---------- INFORMATION SUPPLIED
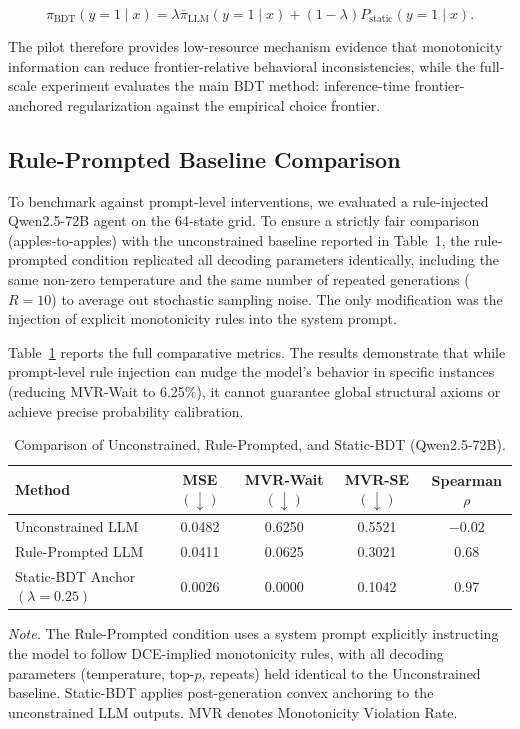 \documentclass[11pt]{article}
\begin{document}
\[
\pi_{\text{BDT}}(y=1 \mid x)
=
\lambda \bar{\pi}_{\text{LLM}}(y=1 \mid x)
+
(1-\lambda)P_{\text{static}}(y=1 \mid x).
\]

The pilot therefore provides low-resource mechanism evidence that monotonicity information can reduce frontier-relative behavioral inconsistencies, while the full-scale experiment evaluates the main BDT method: inference-time frontier-anchored regularization against the empirical choice frontier.


\subsection{Rule-Prompted Baseline Comparison}
\label{app:rule_prompted_baseline}

To benchmark against prompt-level interventions, we evaluated a rule-injected Qwen2.5-72B agent on the 64-state grid. To ensure a strictly fair comparison (apples-to-apples) with the unconstrained baseline reported in Table~1, the rule-prompted condition replicated all decoding parameters identically, including the same non-zero temperature and the same number of repeated generations ($R=10$) to average out stochastic sampling noise. The only modification was the injection of explicit monotonicity rules into the system prompt.

Table~\ref{tab:rule_prompted_comparison} reports the full comparative metrics. The results demonstrate that while prompt-level rule injection can nudge the model's behavior in specific instances (reducing MVR-Wait to 6.25\%), it cannot guarantee global structural axioms or achieve precise probability calibration.

\begin{table}[h]
\centering
\caption{Comparison of Unconstrained, Rule-Prompted, and Static-BDT (Qwen2.5-72B).}
\label{tab:rule_prompted_comparison}
\small
\begin{tabular}{l c c c c}
\toprule
\textbf{Method} & \textbf{MSE $(\downarrow)$} & \textbf{MVR-Wait $(\downarrow)$} & \textbf{MVR-SE $(\downarrow)$} & \textbf{Spearman $\rho$} \\
\midrule
Unconstrained LLM & 0.0482 & 0.6250 & 0.5521 & $-0.02$ \\
Rule-Prompted LLM & 0.0411 & 0.0625 & 0.3021 & 0.68 \\
Static-BDT Anchor $(\lambda=0.25)$ & 0.0026 & 0.0000 & 0.1042 & 0.97 \\
\bottomrule
\end{tabular}
\vspace{0.4em}
\begin{minipage}{0.95\textwidth}
\small
\textit{Note.} The Rule-Prompted condition uses a system prompt explicitly instructing the model to follow DCE-implied monotonicity rules, with all decoding parameters (temperature, top-$p$, repeats) held identical to the Unconstrained baseline. Static-BDT applies post-generation convex anchoring to the unconstrained LLM outputs. MVR denotes Monotonicity Violation Rate.
\end{minipage}
\end{table}
\end{document}
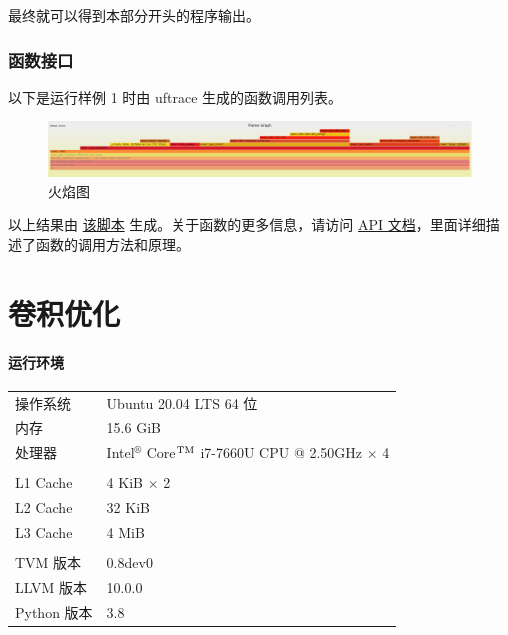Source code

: \documentclass[UTF8]{ctexart}
\begin{document}
最终就可以得到本部分开头的程序输出。

\section{函数接口}

以下是运行样例 1 时由 uftrace\cite{uft} 生成的函数调用列表。


\begin{figure}[H]
    \centering
        \includegraphics[width=\textwidth]{img/flame.png}
    \caption{火焰图\cite{flame}}
    \label{fig:flame}
\end{figure}

以上结果由 \href{run:../opg/uftrace.sh}{该脚本} 生成。关于函数的更多信息，请访问 \href{run:../opg/target/doc/opg/index.html}{API 文档}，里面详细描述了函数的调用方法和原理。%

\vspace*{5em}

\part{卷积优化}
\subsection*{运行环境}
\begin{tabular}{ll}
    操作系统 & Ubuntu 20.04 LTS 64 位\\
    内存 & 15.6 GiB \\
    处理器 & Intel$^\circledR$ Core$^{\rm TM}$ i7-7660U CPU @ 2.50GHz $\times$ 4\\
    &\\
    L1 Cache & 4 KiB $\times$ 2 \\
    L2 Cache & 32 KiB \\
    L3 Cache & 4 MiB \\
    &\\
    TVM 版本 & 0.8dev0 \\
    LLVM 版本 & 10.0.0 \\
    Python 版本 & 3.8 \\
\end{tabular}
\end{document}
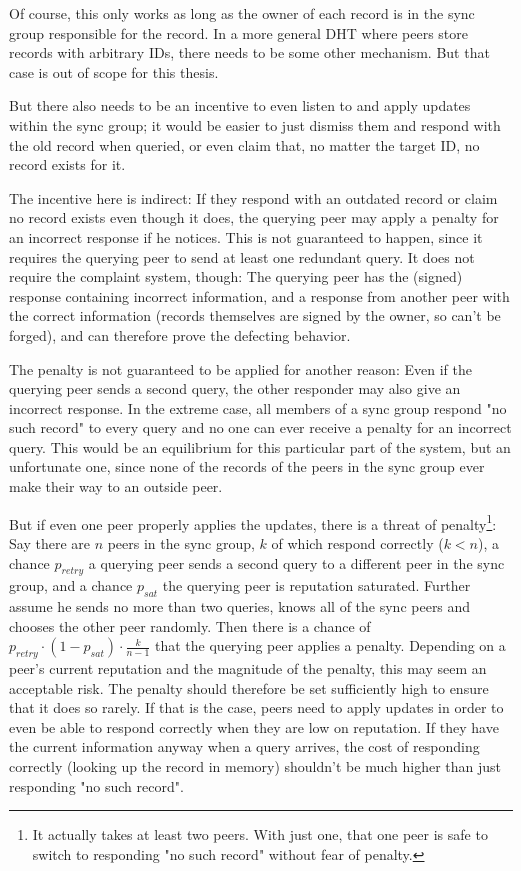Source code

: Of course, this only works as long as the owner of each record is in the sync
group responsible for the record. In a more general \ac{DHT} where peers store
records with arbitrary IDs, there needs to be some other mechanism. But that
case is out of scope for this thesis.

But there also needs to be an incentive to even listen to and apply updates
within the sync group; it would be easier to just dismiss them and respond with
the old record when queried, or even claim that, no matter the target ID, no
record exists for it.

The incentive here is indirect: If they respond with an outdated record or claim
no record exists even though it does, the querying peer may apply a penalty for
an incorrect response if he notices. This is not guaranteed to happen, since it
requires the querying peer to send at least one redundant query. It does not
require the complaint system, though: The querying peer has the (signed)
response containing incorrect information, and a response from another peer with
the correct information (records themselves are signed by the owner, so can't be
forged), and can therefore prove the defecting behavior.

The penalty is not guaranteed to be applied for another reason: Even if the
querying peer sends a second query, the other responder may also give an
incorrect response. In the extreme case, all members of a sync group respond "no
such record" to every query and no one can ever receive a penalty for an
incorrect query. This would be an equilibrium for this particular part of the
system, but an unfortunate one, since none of the records of the peers in the
sync group ever make their way to an outside peer.

But if even one peer properly applies the updates, there is a threat of
penalty\footnote{It actually takes at least two peers. With just one, that one
peer is safe to switch to responding "no such record" without fear of penalty.}:
Say there are $n$ peers in the sync group, $k$ of which respond correctly ($k <
n$), a chance $p_{retry}$ a querying peer sends a second query to a different
peer in the sync group, and a chance $p_{sat}$ the querying peer is reputation
saturated. Further assume he sends no more than two queries, knows all of the
sync peers and chooses the other peer randomly. Then there is a chance of
$p_{retry} \cdot (1 - p_{sat}) \cdot \frac{k}{n - 1}$ that the querying peer
applies a penalty. Depending on a peer's current reputation and the magnitude of
the penalty, this may seem an acceptable risk. The penalty should therefore be
set sufficiently high to ensure that it does so rarely. If that is the case,
peers need to apply updates in order to even be able to respond correctly when
they are low on reputation. If they have the current information anyway when a
query arrives, the cost of responding correctly (looking up the record in
memory) shouldn't be much higher than just responding "no such record".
--------------------
WHAT IS BEING ASKED>
Filtering the entries above by the word "lambda", copy each line that matches.

EXPECTED ANSWER>
\lambda \bar{\pi}_{\text{LLM}}(y=1 \mid x)
(1-\lambda)P_{\text{static}}(y=1 \mid x).
Static-BDT Anchor $(\lambda=0.25)$ & 0.0026 & 0.0000 & 0.1042 & 0.97 \\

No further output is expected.